Voglio però porre l’accento sul fatto che alimenti con alto grado di processazione influiscono in modo estremamente negativo sulla nostra flora batterica intestinale (ormai comunemente chiamata microbiota), peggiorando enormemente lo stato infiammatorio del nostro organismo.

 

Il British Medical Journal riporta che, tra chi consuma meno di un alimento ultra-trasformato al giorno e chi ne mangia cinque o più, il rischio di malattie intestinali di tipo infiammatorio sale dell’82%, mentre tra chi ne consuma meno di uno al giorno e chi ne consuma da uno a quattro al giorno, il rischio sale comunque del 67%!

 

Ma, se da una parte conosciamo tutti i cibi che peggiorano il nostro microbiota (e di conseguenza lo stato infiammatorio del nostro organismo), dall’altra conosciamo anche quali sono invece i prodotti che possono diventare alleati del nostro microbiota.

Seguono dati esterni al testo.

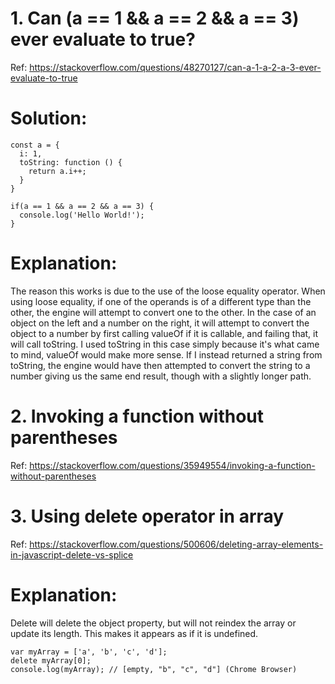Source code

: # 1. Can (a == 1 && a == 2 && a == 3) ever evaluate to true?
Ref: https://stackoverflow.com/questions/48270127/can-a-1-a-2-a-3-ever-evaluate-to-true

# Solution:
```
const a = {
  i: 1,
  toString: function () {
    return a.i++;
  }
}

if(a == 1 && a == 2 && a == 3) {
  console.log('Hello World!');
}
```
# Explanation:
The reason this works is due to the use of the loose equality operator. When using loose equality, if one of the operands is of a different type than the other, the engine will attempt to convert one to the other. In the case of an object on the left and a number on the right, it will attempt to convert the object to a number by first calling valueOf if it is callable, and failing that, it will call toString. I used toString in this case simply because it's what came to mind, valueOf would make more sense. If I instead returned a string from toString, the engine would have then attempted to convert the string to a number giving us the same end result, though with a slightly longer path.


# 2. Invoking a function without parentheses
Ref: https://stackoverflow.com/questions/35949554/invoking-a-function-without-parentheses

# 3. Using delete operator in array
Ref: https://stackoverflow.com/questions/500606/deleting-array-elements-in-javascript-delete-vs-splice

# Explanation:
Delete will delete the object property, but will not reindex the array or update its length. This makes it appears as if it is undefined.
```
var myArray = ['a', 'b', 'c', 'd'];
delete myArray[0];
console.log(myArray); // [empty, "b", "c", "d"] (Chrome Browser)
```
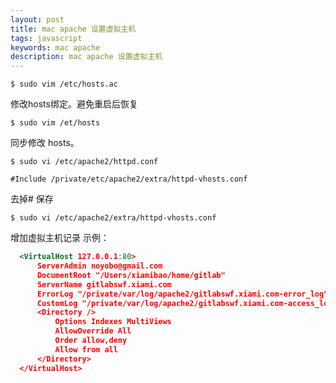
 ```yaml
---
layout: post
title: mac apache 设置虚拟主机
tags: javascript
keywords: mac apache
description: mac apache 设置虚拟主机
---
```


`$ sudo vim /etc/hosts.ac`

修改hosts绑定。避免重启后恢复

`$ sudo vim /et/hosts`

同步修改 hosts。


`$ sudo vi /etc/apache2/httpd.conf`

`#Include /private/etc/apache2/extra/httpd-vhosts.conf`

去掉# 保存

`$ sudo vi /etc/apache2/extra/httpd-vhosts.conf`

增加虚拟主机记录
示例：
```xml
  <VirtualHost 127.0.0.1:80>
      ServerAdmin noyobo@gmail.com
      DocumentRoot "/Users/xiamibao/home/gitlab"
      ServerName gitlabswf.xiami.com
      ErrorLog "/private/var/log/apache2/gitlabswf.xiami.com-error_log"
      CustomLog "/private/var/log/apache2/gitlabswf.xiami.com-access_log" common
      <Directory />
          Options Indexes MultiViews
          AllowOverride All
          Order allow,deny
          Allow from all
      </Directory>
  </VirtualHost>
```
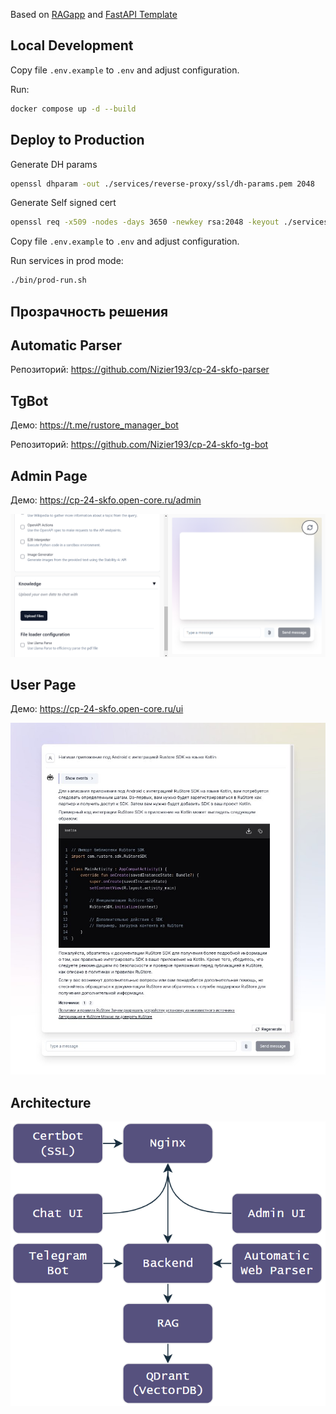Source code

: Based on [RAGapp](https://github.com/ragapp/ragapp) and [FastAPI Template](https://github.com/idashevskii/fastapi-postgres-template)

## Local Development

Copy file `.env.example` to `.env` and adjust configuration.

Run:

```bash
docker compose up -d --build
```

## Deploy to Production

Generate DH params

```sh
openssl dhparam -out ./services/reverse-proxy/ssl/dh-params.pem 2048
```

Generate Self signed cert

```sh
openssl req -x509 -nodes -days 3650 -newkey rsa:2048 -keyout ./services/reverse-proxy/ssl/self-signed/key.pem -out ./services/reverse-proxy/ssl/self-signed/cert.pem
```

Copy file `.env.example` to `.env` and adjust configuration.

Run services in prod mode:

```bash
./bin/prod-run.sh
```
## Прозрачность решения

## Automatic Parser
Репозиторий: https://github.com/Nizier193/cp-24-skfo-parser

## TgBot
Демо: https://t.me/rustore_manager_bot

Репозиторий: https://github.com/Nizier193/cp-24-skfo-tg-bot

## Admin Page
Демо: https://cp-24-skfo.open-core.ru/admin

![img_1.png](docs/images/img_1.png)
## User Page
Демо: https://cp-24-skfo.open-core.ru/ui

![img.png](docs/images/img.png)

## Architecture

![img_2.png](docs/images/img_2.png)
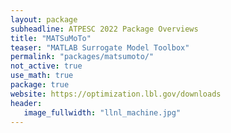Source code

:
```yaml
---
layout: package
subheadline: ATPESC 2022 Package Overviews
title: "MATSuMoTo"
teaser: "MATLAB Surrogate Model Toolbox"
permalink: "packages/matsumoto/"
not_active: true
use_math: true
package: true
website: https://optimization.lbl.gov/downloads
header:
   image_fullwidth: "llnl_machine.jpg"
---
```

Fino a qualche anno fa si pensava che gli unici, veri alleati del nostro microbiota fossero solo le fibre. Si è visto invece che c’è un altro gruppo di alimenti decisamente efficace: i prodotti fermentati.

 

Secondo un recente studio (Hannah C. Wastyk, Gabriela K. Fragiadakis, et al. Gut-microbiota-targeted diets modulate human immune status. 2021. Cell. Elsevier), una dieta con alimenti fermentati migliora la biodiversità del microbiota e riduce in modo notevole 4 delle 19 molecole pro-infiammatorie presenti nel sangue.

 

Un ultimo dato, forse interessante: ogni hot dog consumato fa perdere 36 minuti di vita sana (per alcuni alimenti si arriva a 74), così come ogni porzione di alimenti quali frutta e verdura fresche, frutta secca o pesce, ne fa guadagnare 26, ma con alcuni tipi si arriva a 80! (Stylianou, K.S., Fulgoni, V.L. & Jolliet, O. Small targeted dietary changes can yield substantial gains for human health and the environment. Nat Food 2, 616–627. 2021).

 

Che dire: cerchiamo dappertutto l’elisir di lunga vita e invece pare proprio che allungarsi la vita sia più semplice di quanto sembri!